翔ちゃん中編 | ナノ











今日は二回目のCMの打ち合わせ。
…といっても、元々接待の身だから、私は関係がない。








会議が終わる頃には、私の仕事も終わって、帰宅するところだった。





車に乗ると、トントン、と窓を叩かれた。
そちらを見ると、息を切らした翔がいた。

いそいでドアを開けて、翔を入れる。





「翔!?ど…どうしたの?」

「今、仕事終わったんだ!愁がいるかなって、急いでココにきた!」





愁の車覚えててよかったぜ!といってニカッと笑う翔に私は顔があつくなった気がした。





とりあえず翔を家?まで送り届けた。
帰ろうとすると引きとめられて、少し話そうといわれた。





車をとめ、2人で夜の公園を歩く。







「翔、大丈夫なの?」

「ん?」

「アイドルが、こんな時間に、私なんかと2人きり…でさ?」





すると翔は少しだけ考えてから、
大丈夫だ って小さく笑って言った。




やっぱり、だめだよ。






「あのね、翔」

「どうした?」

「…もう会うのやめよう?」

「…なんで」





翔が声のトーンを少し下げたから、
ビクッとした。





「翔はアイドルでしょ?でも私はただのOLだよ?…一緒にいたら、迷惑かかっちゃうよ」

「…迷惑じゃねーよ」

「でも私達は」

「俺は…!お前が!」



「翔には幸せになってほしいの」



「…愁?」



「好きな人には、幸せになってほしいの。」





そこまで言うと涙が溢れてとまらなかった。


嫌だ、翔と会えないのは、嫌だ。





「…人の話、聞けよな。
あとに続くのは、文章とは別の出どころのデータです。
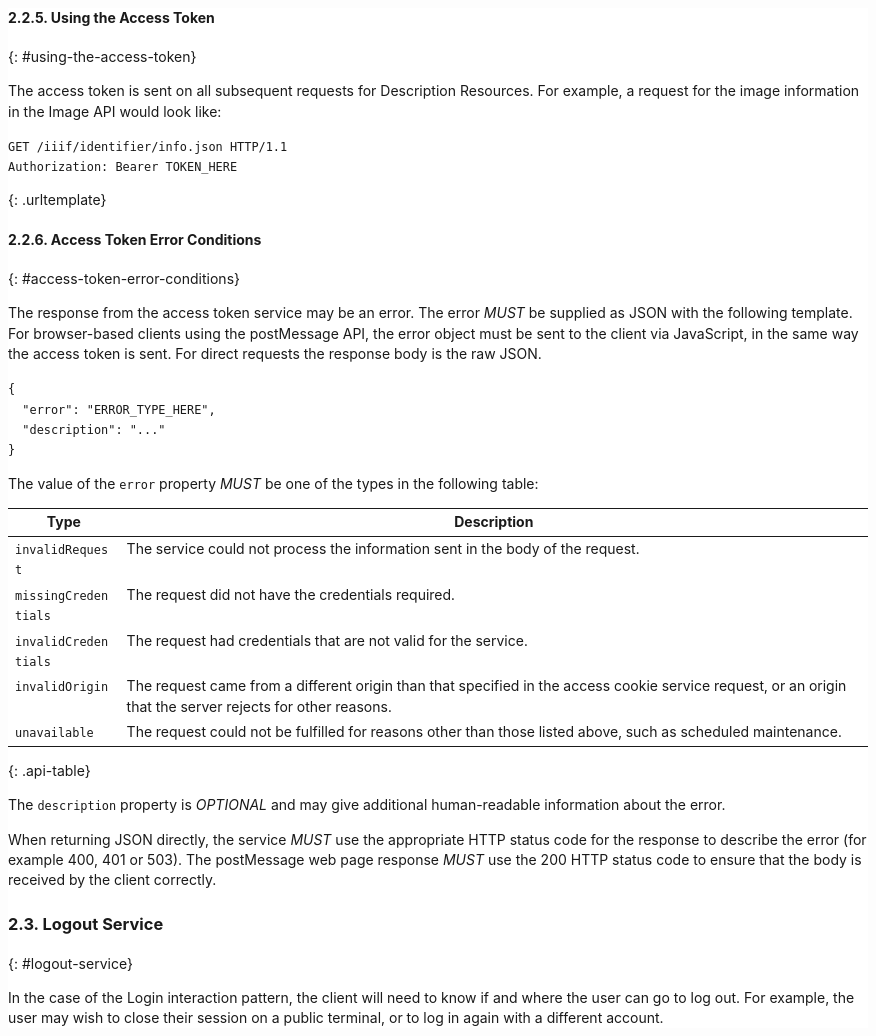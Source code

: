 #### 2.2.5. Using the Access Token
{: #using-the-access-token}

The access token is sent on all subsequent requests for Description Resources. For example, a request for the image information in the Image API would look like:

``` none
GET /iiif/identifier/info.json HTTP/1.1
Authorization: Bearer TOKEN_HERE
```
{: .urltemplate}

#### 2.2.6. Access Token Error Conditions
{: #access-token-error-conditions}

The response from the access token service may be an error. The error _MUST_ be supplied as JSON with the following template. For browser-based clients using the postMessage API, the error object must be sent to the client via JavaScript, in the same way the access token is sent. For direct requests the response body is the raw JSON.

``` json-doc
{
  "error": "ERROR_TYPE_HERE",
  "description": "..."
}
```

The value of the `error` property _MUST_ be one of the types in the following table:  

| Type | Description |
| ---- | ----------- |
| `invalidRequest`     | The service could not process the information sent in the body of the request. |
| `missingCredentials` | The request did not have the credentials required. |
| `invalidCredentials` | The request had credentials that are not valid for the service. |
| `invalidOrigin`      | The request came from a different origin than that specified in the access cookie service request, or an origin that the server rejects for other reasons. |
| `unavailable`        | The request could not be fulfilled for reasons other than those listed above, such as scheduled maintenance. |
{: .api-table}

The `description` property is _OPTIONAL_ and may give additional human-readable information about the error.

When returning JSON directly, the service _MUST_ use the appropriate HTTP status code for the response to describe the error (for example 400, 401 or 503).  The postMessage web page response _MUST_ use the 200 HTTP status code to ensure that the body is received by the client correctly.

### 2.3. Logout Service
{: #logout-service}

In the case of the Login interaction pattern, the client will need to know if and where the user can go to log out. For example, the user may wish to close their session on a public terminal, or to log in again with a different account.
」

「…きゃっ」




少し低い翔の声が聞こえた、と思ったらぎゅうっと抱き締められた。





「俺はお前と…愁といるのが幸せだっての…」




翔の顔を見ると、いつにもなく真剣で、
でも少し赤くて、私もつられて赤くなった、




「えっと…え?」

「はは、ばーか。好きだって言ってんだよ!」





その言葉にやっぱり涙が出てきた。

私も好き。

そういう前にまた引き寄せられ、私達はキスをしていた。




背のび
いつのまにか、私が追いつこうと必死だった。